Firstly, it has to be said that the Conservatives did not win this election as much as their opponents handed it to them.
The Liberal Democrats – who may well have entered the Coalition with the best of intentions – suffered badly for the crime of laying down with the Tories, losing 2/3 of their votes and effectively handing rural England to the Conservatives unopposed.
That was where the election was won. Scotland had little to do with it in the end.
Labour’s losses in Scotland made a majority for them impossible, but their failure to win over middle England allowed the Tory majority. Indeed, if you take Scotland out of the equation, Labour made net gains in terms of votes and seats, it’s just that those victories were rendered meaningless by the larger Tory gains and the loss of Scotland became a sideshow.
Labour failed to make their case, squeezed from left and right they equivocated and convinced few undecided voters. They have some serious soul-searching to do, having lost all the ground won by Blair AND their Scottish heartland in one fell swoop.
Secondly, this is an election where the concept of uniform or national swings has been made to seem ridiculous. Everyone apart from the Liberals gained votes and UKIP gained by far the most but it’s inconceivable to think that voters left the Lib Dems to cast for UKIP. Instead, what we must assume is a complex dance of swings and roundabouts.
This complexity has been rendered inert by a broken and unrepresentative voting system which has produced a majority government with less than 37% of the vote nationwide and practically no mandate in Scotland at all.
The 2015 election bears more than a passing resemblance to 1992 where polls predicted a Labour win but the election resulted in an increased Conservative majority, only for that majority to be picked clean via by-elections and internal dissent, all of which contributed to the perception of a weak, corrupt government and Labour’s thumping win in 1997.

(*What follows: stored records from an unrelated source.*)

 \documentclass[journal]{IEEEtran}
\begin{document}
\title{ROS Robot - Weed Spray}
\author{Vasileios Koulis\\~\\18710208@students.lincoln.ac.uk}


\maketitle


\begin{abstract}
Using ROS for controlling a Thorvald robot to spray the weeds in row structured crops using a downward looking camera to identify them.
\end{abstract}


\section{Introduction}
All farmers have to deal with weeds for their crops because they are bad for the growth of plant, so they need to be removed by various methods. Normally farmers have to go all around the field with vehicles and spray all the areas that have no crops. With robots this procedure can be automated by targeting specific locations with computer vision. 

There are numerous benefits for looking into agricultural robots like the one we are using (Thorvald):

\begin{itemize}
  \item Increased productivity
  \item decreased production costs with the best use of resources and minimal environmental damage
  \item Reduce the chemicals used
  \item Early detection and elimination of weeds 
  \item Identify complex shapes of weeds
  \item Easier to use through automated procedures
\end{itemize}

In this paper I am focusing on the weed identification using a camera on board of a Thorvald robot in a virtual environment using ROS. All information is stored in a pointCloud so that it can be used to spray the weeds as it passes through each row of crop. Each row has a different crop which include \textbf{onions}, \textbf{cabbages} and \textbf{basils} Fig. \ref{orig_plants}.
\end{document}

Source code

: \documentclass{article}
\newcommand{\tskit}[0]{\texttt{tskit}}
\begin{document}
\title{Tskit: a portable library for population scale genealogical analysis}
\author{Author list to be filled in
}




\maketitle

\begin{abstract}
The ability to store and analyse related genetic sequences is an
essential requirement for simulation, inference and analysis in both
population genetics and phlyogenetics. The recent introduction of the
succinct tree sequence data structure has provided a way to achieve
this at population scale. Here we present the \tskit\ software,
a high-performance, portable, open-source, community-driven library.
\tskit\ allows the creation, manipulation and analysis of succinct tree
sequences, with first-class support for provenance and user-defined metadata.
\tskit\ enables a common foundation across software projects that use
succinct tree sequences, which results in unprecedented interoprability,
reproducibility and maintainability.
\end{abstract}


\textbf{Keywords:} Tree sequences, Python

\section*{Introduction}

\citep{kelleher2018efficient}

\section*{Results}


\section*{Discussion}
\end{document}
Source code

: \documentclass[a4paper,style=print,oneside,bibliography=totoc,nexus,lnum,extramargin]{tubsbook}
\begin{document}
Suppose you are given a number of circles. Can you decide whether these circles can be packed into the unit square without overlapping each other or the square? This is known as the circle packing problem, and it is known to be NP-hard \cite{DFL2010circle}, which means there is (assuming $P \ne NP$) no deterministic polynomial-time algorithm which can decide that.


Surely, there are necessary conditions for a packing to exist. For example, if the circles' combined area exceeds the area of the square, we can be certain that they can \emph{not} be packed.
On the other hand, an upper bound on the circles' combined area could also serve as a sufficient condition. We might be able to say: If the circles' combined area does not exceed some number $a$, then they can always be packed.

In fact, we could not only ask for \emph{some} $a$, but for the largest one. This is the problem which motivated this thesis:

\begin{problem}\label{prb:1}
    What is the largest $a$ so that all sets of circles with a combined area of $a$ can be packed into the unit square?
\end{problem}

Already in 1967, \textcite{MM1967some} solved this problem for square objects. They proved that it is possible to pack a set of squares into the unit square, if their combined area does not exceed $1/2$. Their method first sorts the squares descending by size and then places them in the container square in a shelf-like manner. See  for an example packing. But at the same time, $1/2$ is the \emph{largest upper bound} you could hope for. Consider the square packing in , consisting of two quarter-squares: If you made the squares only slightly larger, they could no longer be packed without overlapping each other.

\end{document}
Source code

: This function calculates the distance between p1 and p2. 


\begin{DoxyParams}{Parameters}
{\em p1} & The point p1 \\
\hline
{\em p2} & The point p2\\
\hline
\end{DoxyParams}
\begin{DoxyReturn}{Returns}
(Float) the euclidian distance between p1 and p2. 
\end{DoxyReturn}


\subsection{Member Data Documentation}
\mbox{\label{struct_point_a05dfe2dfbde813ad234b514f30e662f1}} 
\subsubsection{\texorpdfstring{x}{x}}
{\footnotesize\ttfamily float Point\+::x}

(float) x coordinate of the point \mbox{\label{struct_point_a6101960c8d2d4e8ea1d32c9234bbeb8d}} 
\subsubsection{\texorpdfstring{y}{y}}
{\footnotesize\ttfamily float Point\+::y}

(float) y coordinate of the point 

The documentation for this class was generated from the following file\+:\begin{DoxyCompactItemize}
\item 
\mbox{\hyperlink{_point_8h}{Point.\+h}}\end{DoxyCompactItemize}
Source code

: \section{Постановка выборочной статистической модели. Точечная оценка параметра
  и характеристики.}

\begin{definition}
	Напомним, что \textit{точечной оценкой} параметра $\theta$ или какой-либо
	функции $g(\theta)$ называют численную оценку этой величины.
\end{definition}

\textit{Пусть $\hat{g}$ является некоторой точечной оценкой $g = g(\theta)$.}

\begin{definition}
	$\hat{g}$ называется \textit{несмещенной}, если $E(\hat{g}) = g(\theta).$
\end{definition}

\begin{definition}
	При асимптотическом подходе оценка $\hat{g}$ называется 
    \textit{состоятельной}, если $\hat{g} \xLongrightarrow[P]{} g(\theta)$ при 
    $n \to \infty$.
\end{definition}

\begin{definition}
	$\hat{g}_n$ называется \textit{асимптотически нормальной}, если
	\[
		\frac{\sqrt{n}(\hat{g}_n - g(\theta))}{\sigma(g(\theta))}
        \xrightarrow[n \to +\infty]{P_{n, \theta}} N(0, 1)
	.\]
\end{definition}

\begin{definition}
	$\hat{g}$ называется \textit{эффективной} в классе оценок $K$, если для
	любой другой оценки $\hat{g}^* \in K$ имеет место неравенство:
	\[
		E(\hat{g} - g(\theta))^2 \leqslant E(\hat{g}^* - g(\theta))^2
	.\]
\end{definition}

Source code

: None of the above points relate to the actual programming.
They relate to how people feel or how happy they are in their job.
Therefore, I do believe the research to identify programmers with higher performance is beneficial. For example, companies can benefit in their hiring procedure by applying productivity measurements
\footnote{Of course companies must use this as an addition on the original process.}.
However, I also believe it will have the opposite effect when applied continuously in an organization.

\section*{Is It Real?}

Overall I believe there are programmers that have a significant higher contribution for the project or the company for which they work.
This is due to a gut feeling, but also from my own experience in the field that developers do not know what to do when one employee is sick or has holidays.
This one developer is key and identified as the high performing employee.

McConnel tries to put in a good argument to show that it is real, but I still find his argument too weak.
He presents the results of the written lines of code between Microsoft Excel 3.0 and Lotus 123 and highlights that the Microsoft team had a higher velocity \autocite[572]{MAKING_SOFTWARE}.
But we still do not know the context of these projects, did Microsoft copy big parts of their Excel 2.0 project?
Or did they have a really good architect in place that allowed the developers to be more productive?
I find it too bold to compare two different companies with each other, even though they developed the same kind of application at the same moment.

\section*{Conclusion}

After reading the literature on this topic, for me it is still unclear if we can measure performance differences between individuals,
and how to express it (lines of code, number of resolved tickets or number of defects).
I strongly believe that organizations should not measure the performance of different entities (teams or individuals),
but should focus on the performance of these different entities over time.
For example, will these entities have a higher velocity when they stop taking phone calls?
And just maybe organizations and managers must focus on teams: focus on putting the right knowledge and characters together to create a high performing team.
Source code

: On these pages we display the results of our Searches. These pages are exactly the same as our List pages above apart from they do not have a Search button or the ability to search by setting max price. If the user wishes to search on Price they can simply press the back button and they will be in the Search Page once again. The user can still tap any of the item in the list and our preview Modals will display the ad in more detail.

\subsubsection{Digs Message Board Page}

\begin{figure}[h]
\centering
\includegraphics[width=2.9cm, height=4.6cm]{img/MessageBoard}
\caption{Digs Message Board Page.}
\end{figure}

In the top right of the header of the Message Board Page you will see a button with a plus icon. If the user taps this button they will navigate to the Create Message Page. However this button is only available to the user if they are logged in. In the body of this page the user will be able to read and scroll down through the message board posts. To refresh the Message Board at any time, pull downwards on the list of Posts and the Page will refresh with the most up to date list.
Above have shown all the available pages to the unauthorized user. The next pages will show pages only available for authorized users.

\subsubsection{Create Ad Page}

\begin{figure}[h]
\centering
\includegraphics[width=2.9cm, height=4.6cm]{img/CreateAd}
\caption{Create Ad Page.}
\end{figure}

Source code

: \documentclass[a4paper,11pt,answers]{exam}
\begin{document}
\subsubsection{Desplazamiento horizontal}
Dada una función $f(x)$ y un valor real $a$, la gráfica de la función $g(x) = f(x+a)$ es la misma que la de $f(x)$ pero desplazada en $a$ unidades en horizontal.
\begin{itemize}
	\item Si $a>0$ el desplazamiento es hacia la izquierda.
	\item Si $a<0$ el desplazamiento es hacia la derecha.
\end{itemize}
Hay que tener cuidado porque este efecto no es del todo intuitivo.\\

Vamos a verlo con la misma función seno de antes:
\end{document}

With the immediate question of an in-out EU referendum, the increased calls for electoral reform and the whole problem of Scotland, David Cameron might well see this as ‘the sweetest victory’ but with a slender majority and dubious mandate he does not have an easy five years ahead.
This election produced an unexpected result that almost seems inevitable in hindsight, and that result is dispiriting to many.
However, despite the apparent victory for the establishment, a compelling case has been made for progressive change, voting reform and against austerity.